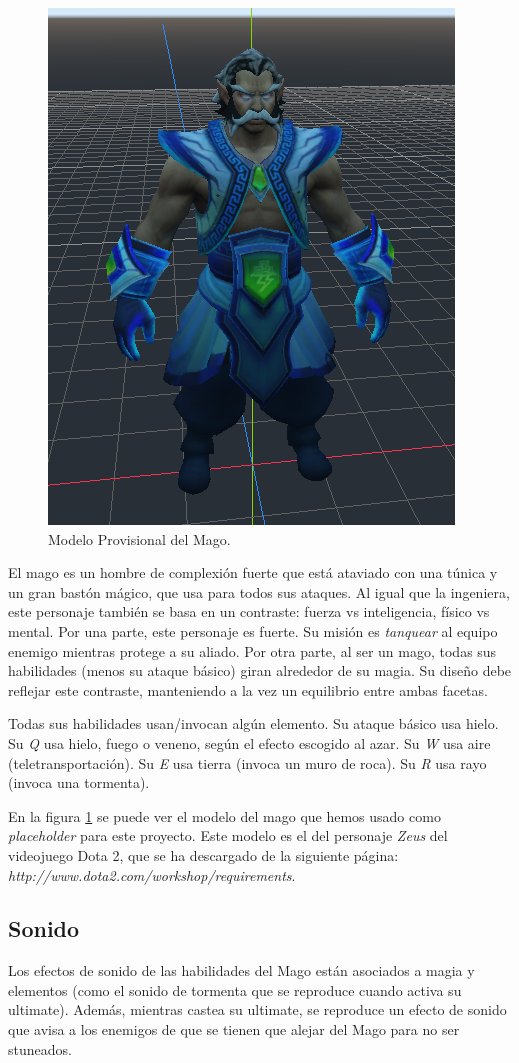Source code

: \begin{figure}[h]
	\centering
	\includegraphics[width=0.6\linewidth]{figures/MageModel.png}
	\caption{Modelo Provisional del Mago.}
	\label{fig:MageModel}
\end{figure}

El mago es un hombre de complexión fuerte que está ataviado con una túnica y un gran bastón mágico, que usa para todos sus ataques. Al igual que la ingeniera, este personaje también se basa en un contraste: fuerza vs inteligencia, físico vs mental. Por una parte, este personaje es fuerte. Su misión es \emph{tanquear} al equipo enemigo mientras protege a su aliado. Por otra parte, al ser un mago, todas sus habilidades (menos su ataque básico) giran alrededor de su magia. Su diseño debe reflejar este contraste, manteniendo a la vez un equilibrio entre ambas facetas.

Todas sus habilidades usan/invocan algún elemento. Su ataque básico usa hielo. Su \emph{Q} usa hielo, fuego o veneno, según el efecto escogido al azar. Su \emph{W} usa aire (teletransportación). Su \emph{E} usa tierra (invoca un muro de roca). Su \emph{R} usa rayo (invoca una tormenta).

En la figura \ref{fig:MageModel} se puede ver el modelo del mago que hemos usado como \emph{placeholder} para este proyecto. Este modelo es el del personaje \emph{Zeus} del videojuego Dota 2, que se ha descargado de la siguiente página: \emph{http://www.dota2.com/workshop/requirements}.

\subsection{Sonido}
Los efectos de sonido de las habilidades del Mago están asociados a magia y elementos (como el sonido de tormenta que se reproduce cuando activa su ultimate). Además, mientras castea su ultimate, se reproduce un efecto de sonido que avisa a los enemigos de que se tienen que alejar del Mago para no ser stuneados.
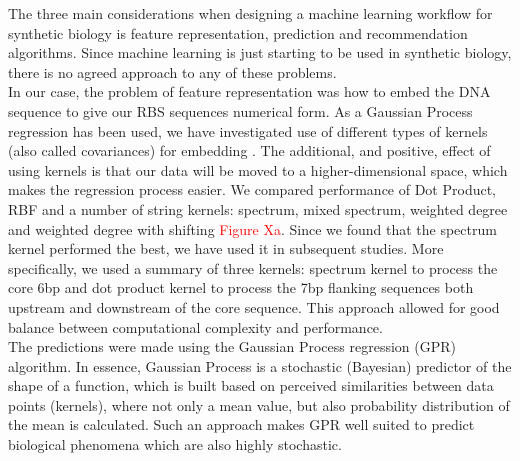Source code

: \documentclass{article}
\begin{document}
The three main considerations when designing a machine learning workflow for synthetic biology is feature representation, prediction and recommendation algorithms.
Since machine learning is just starting to be used in synthetic biology, there is no agreed approach to any of these problems.\\
In our case, the problem of feature representation was how to embed the DNA sequence to give our RBS sequences numerical form. 
As a Gaussian Process regression has been used, we have investigated use of different types of kernels (also called covariances) for embedding \cite{Ben-Hur2008}. 
The additional, and positive, effect of using kernels is that our data will be moved to a higher-dimensional space, which makes the regression process easier. 
We compared performance of Dot Product, RBF and a number of string kernels: spectrum, mixed spectrum, weighted degree and weighted degree with shifting \textcolor{red}{Figure Xa}. 
Since we found that the spectrum kernel performed the best, we have used it in subsequent studies.
More specifically, we used a summary of three kernels: spectrum kernel to process the core 6bp and dot product kernel to process the 7bp flanking sequences both upstream and downstream of the core sequence.
This approach allowed for good balance between computational complexity and performance.\\

The predictions were made using the Gaussian Process regression (GPR) algorithm. 
In essence, Gaussian Process is a stochastic (Bayesian) predictor of the shape of a function, which is built based on perceived similarities between data points (kernels), where not only a mean value, but also probability distribution of the mean is calculated. 
Such an approach makes GPR well suited to predict biological phenomena which are also highly stochastic. \\
\end{document}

########################################

Your instructions — Filter the entries by the string "feature" and copy each matching line.

Problem solution —
The three main considerations when designing a machine learning workflow for synthetic biology is feature representation, prediction and recommendation algorithms.
In our case, the problem of feature representation was how to embed the DNA sequence to give our RBS sequences numerical form. 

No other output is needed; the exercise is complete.